(Collected data entries)
====
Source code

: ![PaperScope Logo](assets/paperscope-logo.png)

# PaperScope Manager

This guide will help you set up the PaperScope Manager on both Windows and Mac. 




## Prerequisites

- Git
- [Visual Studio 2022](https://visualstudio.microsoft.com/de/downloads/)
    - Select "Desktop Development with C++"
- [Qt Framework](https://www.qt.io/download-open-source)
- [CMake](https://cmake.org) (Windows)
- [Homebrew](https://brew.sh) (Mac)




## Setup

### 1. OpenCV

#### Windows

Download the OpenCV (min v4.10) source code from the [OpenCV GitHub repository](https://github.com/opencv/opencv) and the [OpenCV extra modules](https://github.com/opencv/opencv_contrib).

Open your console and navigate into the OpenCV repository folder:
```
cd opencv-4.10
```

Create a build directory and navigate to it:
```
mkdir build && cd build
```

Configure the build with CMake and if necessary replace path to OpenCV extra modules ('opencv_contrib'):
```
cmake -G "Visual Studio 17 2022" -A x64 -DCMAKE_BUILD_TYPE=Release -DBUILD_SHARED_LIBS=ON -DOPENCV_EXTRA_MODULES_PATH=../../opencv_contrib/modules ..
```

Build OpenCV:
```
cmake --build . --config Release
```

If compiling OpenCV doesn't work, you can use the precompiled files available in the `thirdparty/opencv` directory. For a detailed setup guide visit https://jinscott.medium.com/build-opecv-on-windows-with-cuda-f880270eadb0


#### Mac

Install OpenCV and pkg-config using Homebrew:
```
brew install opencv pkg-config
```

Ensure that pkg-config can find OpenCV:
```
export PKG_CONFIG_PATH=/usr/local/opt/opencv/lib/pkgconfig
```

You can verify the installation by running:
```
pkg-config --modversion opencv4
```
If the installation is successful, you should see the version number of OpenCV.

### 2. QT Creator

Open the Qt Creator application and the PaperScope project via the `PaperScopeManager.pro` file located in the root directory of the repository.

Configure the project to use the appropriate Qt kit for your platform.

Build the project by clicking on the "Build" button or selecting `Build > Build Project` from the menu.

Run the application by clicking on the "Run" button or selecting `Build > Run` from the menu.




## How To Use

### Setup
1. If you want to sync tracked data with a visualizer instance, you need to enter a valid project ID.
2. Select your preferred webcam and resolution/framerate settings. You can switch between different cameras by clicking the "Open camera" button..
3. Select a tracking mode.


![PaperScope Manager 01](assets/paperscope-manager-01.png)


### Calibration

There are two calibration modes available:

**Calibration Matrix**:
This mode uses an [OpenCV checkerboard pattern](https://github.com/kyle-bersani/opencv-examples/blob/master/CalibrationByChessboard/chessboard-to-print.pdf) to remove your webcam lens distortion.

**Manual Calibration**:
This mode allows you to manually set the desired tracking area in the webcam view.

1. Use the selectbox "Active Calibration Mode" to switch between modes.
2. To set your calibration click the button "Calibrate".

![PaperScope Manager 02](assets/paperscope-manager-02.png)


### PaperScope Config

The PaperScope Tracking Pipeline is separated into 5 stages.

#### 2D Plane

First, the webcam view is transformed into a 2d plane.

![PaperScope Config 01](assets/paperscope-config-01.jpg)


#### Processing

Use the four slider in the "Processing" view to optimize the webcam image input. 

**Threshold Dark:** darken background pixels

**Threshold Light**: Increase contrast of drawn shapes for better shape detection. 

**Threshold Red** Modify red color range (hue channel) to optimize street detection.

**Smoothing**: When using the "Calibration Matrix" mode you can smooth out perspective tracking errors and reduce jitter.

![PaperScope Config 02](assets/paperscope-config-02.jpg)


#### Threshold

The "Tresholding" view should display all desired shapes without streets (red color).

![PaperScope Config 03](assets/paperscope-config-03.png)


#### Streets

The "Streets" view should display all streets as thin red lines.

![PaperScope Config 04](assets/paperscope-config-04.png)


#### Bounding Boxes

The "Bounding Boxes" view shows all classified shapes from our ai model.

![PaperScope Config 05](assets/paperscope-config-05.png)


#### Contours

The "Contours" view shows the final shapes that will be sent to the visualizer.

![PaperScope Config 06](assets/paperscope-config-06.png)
====
Set the data down again in full. Keep it exact.

> _Solved exercise_:
Source code

: ![PaperScope Logo](assets/paperscope-logo.png)

# PaperScope Manager

This guide will help you set up the PaperScope Manager on both Windows and Mac. 




## Prerequisites

- Git
- [Visual Studio 2022](https://visualstudio.microsoft.com/de/downloads/)
    - Select "Desktop Development with C++"
- [Qt Framework](https://www.qt.io/download-open-source)
- [CMake](https://cmake.org) (Windows)
- [Homebrew](https://brew.sh) (Mac)




## Setup

### 1. OpenCV

#### Windows

Download the OpenCV (min v4.10) source code from the [OpenCV GitHub repository](https://github.com/opencv/opencv) and the [OpenCV extra modules](https://github.com/opencv/opencv_contrib).

Open your console and navigate into the OpenCV repository folder:
```
cd opencv-4.10
```

Create a build directory and navigate to it:
```
mkdir build && cd build
```

Configure the build with CMake and if necessary replace path to OpenCV extra modules ('opencv_contrib'):
```
cmake -G "Visual Studio 17 2022" -A x64 -DCMAKE_BUILD_TYPE=Release -DBUILD_SHARED_LIBS=ON -DOPENCV_EXTRA_MODULES_PATH=../../opencv_contrib/modules ..
```

Build OpenCV:
```
cmake --build . --config Release
```

If compiling OpenCV doesn't work, you can use the precompiled files available in the `thirdparty/opencv` directory. For a detailed setup guide visit https://jinscott.medium.com/build-opecv-on-windows-with-cuda-f880270eadb0


#### Mac

Install OpenCV and pkg-config using Homebrew:
```
brew install opencv pkg-config
```

Ensure that pkg-config can find OpenCV:
```
export PKG_CONFIG_PATH=/usr/local/opt/opencv/lib/pkgconfig
```

You can verify the installation by running:
```
pkg-config --modversion opencv4
```
If the installation is successful, you should see the version number of OpenCV.

### 2. QT Creator

Open the Qt Creator application and the PaperScope project via the `PaperScopeManager.pro` file located in the root directory of the repository.

Configure the project to use the appropriate Qt kit for your platform.

Build the project by clicking on the "Build" button or selecting `Build > Build Project` from the menu.

Run the application by clicking on the "Run" button or selecting `Build > Run` from the menu.




## How To Use

### Setup
1. If you want to sync tracked data with a visualizer instance, you need to enter a valid project ID.
2. Select your preferred webcam and resolution/framerate settings. You can switch between different cameras by clicking the "Open camera" button..
3. Select a tracking mode.


![PaperScope Manager 01](assets/paperscope-manager-01.png)


### Calibration

There are two calibration modes available:

**Calibration Matrix**:
This mode uses an [OpenCV checkerboard pattern](https://github.com/kyle-bersani/opencv-examples/blob/master/CalibrationByChessboard/chessboard-to-print.pdf) to remove your webcam lens distortion.

**Manual Calibration**:
This mode allows you to manually set the desired tracking area in the webcam view.

1. Use the selectbox "Active Calibration Mode" to switch between modes.
2. To set your calibration click the button "Calibrate".

![PaperScope Manager 02](assets/paperscope-manager-02.png)


### PaperScope Config

The PaperScope Tracking Pipeline is separated into 5 stages.

#### 2D Plane

First, the webcam view is transformed into a 2d plane.

![PaperScope Config 01](assets/paperscope-config-01.jpg)


#### Processing

Use the four slider in the "Processing" view to optimize the webcam image input. 

**Threshold Dark:** darken background pixels

**Threshold Light**: Increase contrast of drawn shapes for better shape detection. 

**Threshold Red** Modify red color range (hue channel) to optimize street detection.

**Smoothing**: When using the "Calibration Matrix" mode you can smooth out perspective tracking errors and reduce jitter.

![PaperScope Config 02](assets/paperscope-config-02.jpg)


#### Threshold

The "Tresholding" view should display all desired shapes without streets (red color).

![PaperScope Config 03](assets/paperscope-config-03.png)


#### Streets

The "Streets" view should display all streets as thin red lines.

![PaperScope Config 04](assets/paperscope-config-04.png)


#### Bounding Boxes

The "Bounding Boxes" view shows all classified shapes from our ai model.

![PaperScope Config 05](assets/paperscope-config-05.png)


#### Contours

The "Contours" view shows the final shapes that will be sent to the visualizer.

![PaperScope Config 06](assets/paperscope-config-06.png)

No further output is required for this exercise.